[Stored data]
+++++
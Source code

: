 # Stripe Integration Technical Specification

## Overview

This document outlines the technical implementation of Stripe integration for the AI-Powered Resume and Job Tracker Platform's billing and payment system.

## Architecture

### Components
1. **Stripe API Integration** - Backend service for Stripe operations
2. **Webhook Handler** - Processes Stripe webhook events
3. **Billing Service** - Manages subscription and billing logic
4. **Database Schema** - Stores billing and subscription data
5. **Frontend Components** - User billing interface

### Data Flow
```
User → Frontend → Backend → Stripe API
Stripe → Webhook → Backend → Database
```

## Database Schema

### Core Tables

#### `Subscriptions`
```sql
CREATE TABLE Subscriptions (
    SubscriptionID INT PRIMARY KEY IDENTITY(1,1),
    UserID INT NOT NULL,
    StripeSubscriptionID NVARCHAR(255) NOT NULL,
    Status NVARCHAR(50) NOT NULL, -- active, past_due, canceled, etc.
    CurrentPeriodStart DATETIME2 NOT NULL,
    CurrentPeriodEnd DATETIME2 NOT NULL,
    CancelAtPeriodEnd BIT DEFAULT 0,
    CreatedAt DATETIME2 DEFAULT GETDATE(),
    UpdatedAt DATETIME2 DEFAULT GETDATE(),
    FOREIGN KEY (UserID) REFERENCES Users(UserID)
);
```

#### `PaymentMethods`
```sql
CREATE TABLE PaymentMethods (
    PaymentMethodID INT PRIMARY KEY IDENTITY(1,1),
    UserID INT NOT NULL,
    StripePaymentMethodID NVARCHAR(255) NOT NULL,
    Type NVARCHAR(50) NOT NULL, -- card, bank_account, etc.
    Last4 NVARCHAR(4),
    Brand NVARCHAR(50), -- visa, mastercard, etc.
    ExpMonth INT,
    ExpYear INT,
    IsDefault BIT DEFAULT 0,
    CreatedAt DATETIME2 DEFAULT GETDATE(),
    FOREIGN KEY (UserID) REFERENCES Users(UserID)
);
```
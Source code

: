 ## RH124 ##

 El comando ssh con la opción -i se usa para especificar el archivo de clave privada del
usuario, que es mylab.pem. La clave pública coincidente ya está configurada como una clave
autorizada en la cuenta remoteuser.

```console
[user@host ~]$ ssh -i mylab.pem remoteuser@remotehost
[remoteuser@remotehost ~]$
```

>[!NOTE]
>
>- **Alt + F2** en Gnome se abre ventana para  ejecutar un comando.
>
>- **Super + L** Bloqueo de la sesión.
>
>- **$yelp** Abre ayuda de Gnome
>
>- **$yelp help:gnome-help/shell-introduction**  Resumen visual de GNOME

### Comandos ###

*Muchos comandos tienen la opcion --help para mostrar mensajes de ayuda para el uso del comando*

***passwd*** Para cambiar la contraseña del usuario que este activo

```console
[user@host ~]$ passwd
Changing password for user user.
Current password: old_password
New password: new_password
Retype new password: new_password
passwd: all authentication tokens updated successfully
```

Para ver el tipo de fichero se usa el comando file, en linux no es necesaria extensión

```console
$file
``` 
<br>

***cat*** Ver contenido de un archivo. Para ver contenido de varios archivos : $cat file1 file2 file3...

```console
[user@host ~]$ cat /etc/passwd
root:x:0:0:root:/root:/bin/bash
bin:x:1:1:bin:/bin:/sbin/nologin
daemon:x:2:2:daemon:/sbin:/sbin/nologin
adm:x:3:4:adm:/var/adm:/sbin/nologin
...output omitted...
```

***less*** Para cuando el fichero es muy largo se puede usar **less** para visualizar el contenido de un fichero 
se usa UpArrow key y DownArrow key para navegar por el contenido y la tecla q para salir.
+++++
Exercise aim | Pull out all lines in the data above that include "PaymentMethods".

Problem solution |
#### `PaymentMethods`
CREATE TABLE PaymentMethods (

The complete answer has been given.